In a note distributed Sunday, EEMEA Cross Asset Strategist David Hauner highlighted that while markets are pricing in the highest U.S. inflation for a decade, emerging market expectations are not following suit, despite being typically more inflation-prone than developed markets.
A first sign that an inflation bump could be imminent in emerging markets, Hauner said, was the recent spike in freight rates, as a global trade resurgence and capacity constraints among carriers cause supply bottlenecks. BofA analysts also expect oil prices to double versus 2020 and note that food prices are accelerating.
“Normally, base effects should be ignored, but we expect them to generate concerns in a market that is already nervous about U.S. inflation,” Hauner said.
While the long-term outlook is more balanced, he suggested the upside risk remains higher than usual, recommending investors take the opportunity to hedge.
“Another secular disinflation factor is waning: the supply of workers vs non-workers is about to peak just when deglobalization and lower savings rates are likely to increase costs too,” Hauner said.
“In contrast, automation remains a major countervailing disinflationary factor. The balance of these forces is likely to decide the future of long-term EM inflation.”
Hawkish central banks, resilient balance sheets
Hauner recommended buying currencies backed by hawkish central banks or a robust balance of payments — namely the Brazilian real, Chinese yuan, Czech koruna and South Korean won — along with oil exporters, most notably the Russian rouble and Russian equities.
“Among EM countries, an environment of rising inflation and rates favors markets that are resilient against higher funding costs and in fact benefit from rising commodities,” Hauner said.
“This includes Russia, Saudi Arabia or the United Arab Emirates (UAE), for example. We like Russia in equities and FX, and Dubai in equities.”
Currencies in countries where central banks are most likely to hike rates in order to contain these pressures are mostly likely to benefit, BofA analysts highlighted.
“In addition to the aforementioned RUB, we also like BRL, CNH and CZK for this reason, as well as KRW as a proxy for China. In rates, we like bearish positions in low yielders such as Hungary or Poland.”

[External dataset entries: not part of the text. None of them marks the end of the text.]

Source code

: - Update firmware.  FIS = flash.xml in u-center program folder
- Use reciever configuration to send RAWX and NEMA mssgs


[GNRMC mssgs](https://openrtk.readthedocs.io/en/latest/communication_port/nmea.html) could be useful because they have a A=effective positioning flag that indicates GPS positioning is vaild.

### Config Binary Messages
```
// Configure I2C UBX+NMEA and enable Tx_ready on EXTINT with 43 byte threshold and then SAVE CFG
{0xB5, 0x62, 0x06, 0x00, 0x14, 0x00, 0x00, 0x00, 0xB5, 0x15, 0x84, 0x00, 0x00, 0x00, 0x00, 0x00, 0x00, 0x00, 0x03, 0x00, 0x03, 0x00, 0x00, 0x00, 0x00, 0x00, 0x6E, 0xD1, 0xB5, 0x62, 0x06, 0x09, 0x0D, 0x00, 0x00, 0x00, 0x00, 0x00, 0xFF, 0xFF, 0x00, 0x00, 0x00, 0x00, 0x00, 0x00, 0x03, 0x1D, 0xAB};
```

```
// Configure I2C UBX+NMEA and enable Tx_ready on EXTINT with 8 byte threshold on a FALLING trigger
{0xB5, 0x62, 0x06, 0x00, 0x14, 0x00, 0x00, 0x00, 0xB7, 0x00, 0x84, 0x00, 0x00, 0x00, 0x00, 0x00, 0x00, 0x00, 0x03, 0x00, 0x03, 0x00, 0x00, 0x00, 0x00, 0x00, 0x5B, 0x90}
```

Hauner and his team suggested that on balance, the evidence tilts in favor of investors at least adding some protection against higher inflation in emerging markets.
“The risks appear asymmetric: for now, markets show little concern about rising price pressures. In the months ahead, upside surprises are likely and could make markets more nervous also about the longer-term inflation story,” he said.
“Also in the long-term, reflationary forces appear stronger than for a long time (looser macro policy, de-globalization and demographics), although we also appreciate the argument that automation will continue to keep a lid on EM inflation in spite of all these factors.”